[WORK ITEM] Your reply should contain only the line with "- [ ] 檢查 P0 任務狀態" and the lines after it through the end of the data, each written out exactly.

Records contained in a dataset:
== Segment start ==

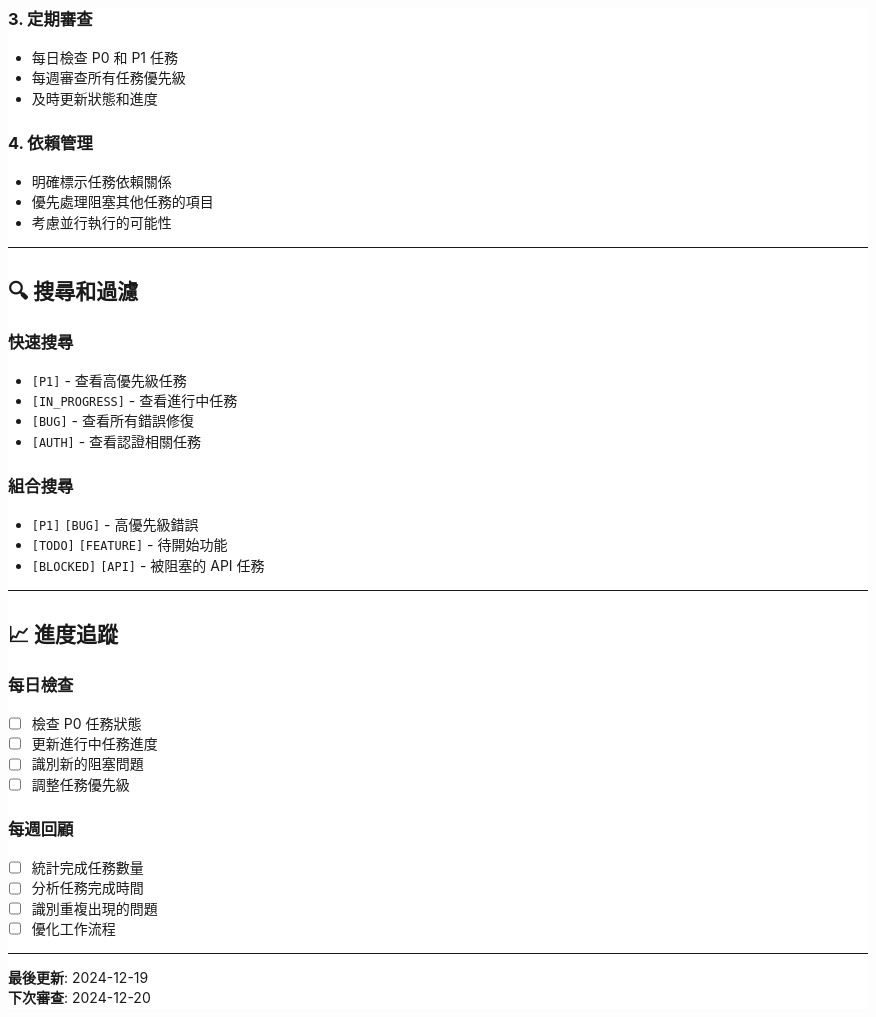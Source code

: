### 3. 定期審查
- 每日檢查 P0 和 P1 任務
- 每週審查所有任務優先級
- 及時更新狀態和進度

### 4. 依賴管理
- 明確標示任務依賴關係
- 優先處理阻塞其他任務的項目
- 考慮並行執行的可能性

---

## 🔍 搜尋和過濾

### 快速搜尋
- `[P1]` - 查看高優先級任務
- `[IN_PROGRESS]` - 查看進行中任務
- `[BUG]` - 查看所有錯誤修復
- `[AUTH]` - 查看認證相關任務

### 組合搜尋
- `[P1]` `[BUG]` - 高優先級錯誤
- `[TODO]` `[FEATURE]` - 待開始功能
- `[BLOCKED]` `[API]` - 被阻塞的 API 任務

---

## 📈 進度追蹤

### 每日檢查
- [ ] 檢查 P0 任務狀態
- [ ] 更新進行中任務進度
- [ ] 識別新的阻塞問題
- [ ] 調整任務優先級

### 每週回顧
- [ ] 統計完成任務數量
- [ ] 分析任務完成時間
- [ ] 識別重複出現的問題
- [ ] 優化工作流程

---

**最後更新**: 2024-12-19  
**下次審查**: 2024-12-20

== Segment end ==

[PROBLEM SOLUTION]
- [ ] 檢查 P0 任務狀態
- [ ] 更新進行中任務進度
- [ ] 識別新的阻塞問題
- [ ] 調整任務優先級

### 每週回顧
- [ ] 統計完成任務數量
- [ ] 分析任務完成時間
- [ ] 識別重複出現的問題
- [ ] 優化工作流程

---

**最後更新**: 2024-12-19  
**下次審查**: 2024-12-20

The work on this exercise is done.